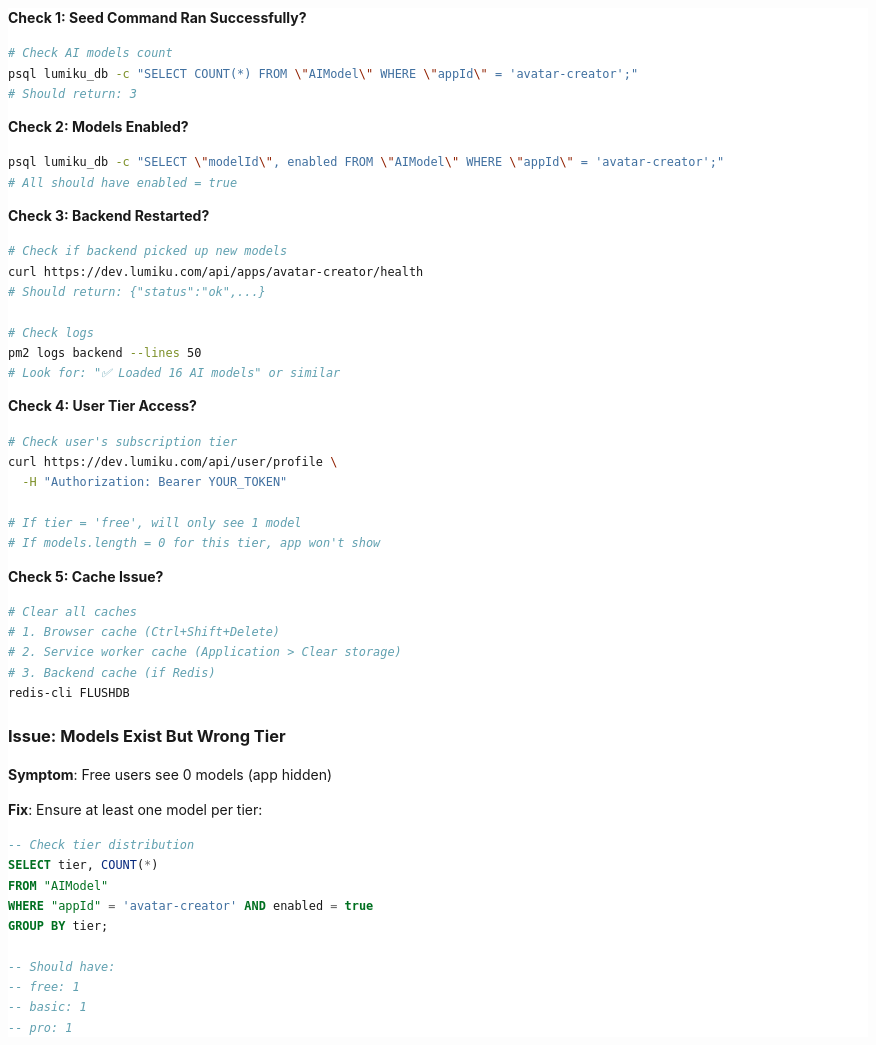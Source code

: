 **Check 1: Seed Command Ran Successfully?**
```bash
# Check AI models count
psql lumiku_db -c "SELECT COUNT(*) FROM \"AIModel\" WHERE \"appId\" = 'avatar-creator';"
# Should return: 3
```

**Check 2: Models Enabled?**
```bash
psql lumiku_db -c "SELECT \"modelId\", enabled FROM \"AIModel\" WHERE \"appId\" = 'avatar-creator';"
# All should have enabled = true
```

**Check 3: Backend Restarted?**
```bash
# Check if backend picked up new models
curl https://dev.lumiku.com/api/apps/avatar-creator/health
# Should return: {"status":"ok",...}

# Check logs
pm2 logs backend --lines 50
# Look for: "✅ Loaded 16 AI models" or similar
```

**Check 4: User Tier Access?**
```bash
# Check user's subscription tier
curl https://dev.lumiku.com/api/user/profile \
  -H "Authorization: Bearer YOUR_TOKEN"

# If tier = 'free', will only see 1 model
# If models.length = 0 for this tier, app won't show
```

**Check 5: Cache Issue?**
```bash
# Clear all caches
# 1. Browser cache (Ctrl+Shift+Delete)
# 2. Service worker cache (Application > Clear storage)
# 3. Backend cache (if Redis)
redis-cli FLUSHDB
```

### Issue: Models Exist But Wrong Tier

**Symptom**: Free users see 0 models (app hidden)

**Fix**: Ensure at least one model per tier:
```sql
-- Check tier distribution
SELECT tier, COUNT(*)
FROM "AIModel"
WHERE "appId" = 'avatar-creator' AND enabled = true
GROUP BY tier;

-- Should have:
-- free: 1
-- basic: 1
-- pro: 1
```
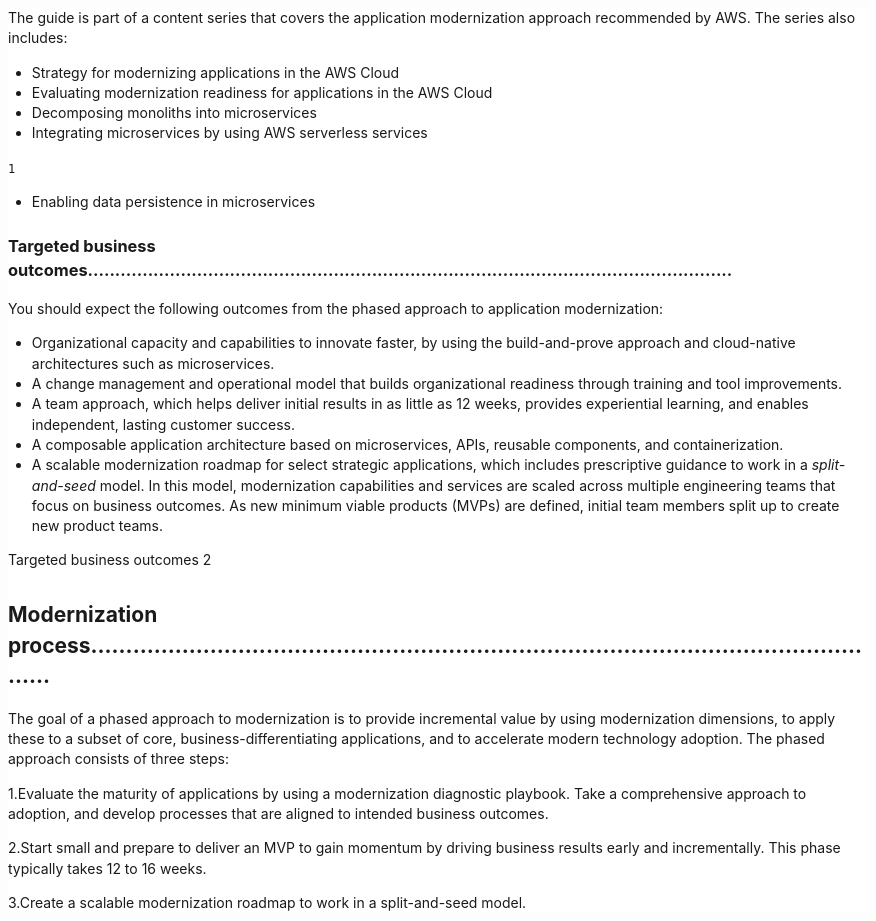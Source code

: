 The guide is part of a content series that covers the application modernization approach
recommended by AWS. The series also includes:

- Strategy for modernizing applications in the AWS Cloud
- Evaluating modernization readiness for applications in the AWS Cloud
- Decomposing monoliths into microservices
- Integrating microservices by using AWS serverless services

```
1
```

- Enabling data persistence in microservices

### Targeted business outcomes......................................................................................................................

You should expect the following outcomes from the phased approach to application
modernization:

- Organizational capacity and capabilities to innovate faster, by using the build-and-prove
    approach and cloud-native architectures such as microservices.
- A change management and operational model that builds organizational readiness through
    training and tool improvements.
- A team approach, which helps deliver initial results in as little as 12 weeks, provides experiential
    learning, and enables independent, lasting customer success.
- A composable application architecture based on microservices, APIs, reusable components, and
    containerization.
- A scalable modernization roadmap for select strategic applications, which includes prescriptive
    guidance to work in a _split-and-seed_ model. In this model, modernization capabilities and
    services are scaled across multiple engineering teams that focus on business outcomes. As
    new minimum viable products (MVPs) are defined, initial team members split up to create new
    product teams.

Targeted business outcomes 2


## Modernization process....................................................................................................................

The goal of a phased approach to modernization is to provide incremental value by using
modernization dimensions, to apply these to a subset of core, business-differentiating applications,
and to accelerate modern technology adoption. The phased approach consists of three steps:

1.Evaluate the maturity of applications by using a modernization diagnostic playbook. Take a
comprehensive approach to adoption, and develop processes that are aligned to intended
business outcomes.

2.Start small and prepare to deliver an MVP to gain momentum by driving business results early
and incrementally. This phase typically takes 12 to 16 weeks.

3.Create a scalable modernization roadmap to work in a split-and-seed model.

• WHAT THE TASK ASKS: Every line of the listing that includes the word "scalable" forms the answer.

• SOLUTION:
- A scalable modernization roadmap for select strategic applications, which includes prescriptive
3.Create a scalable modernization roadmap to work in a split-and-seed model.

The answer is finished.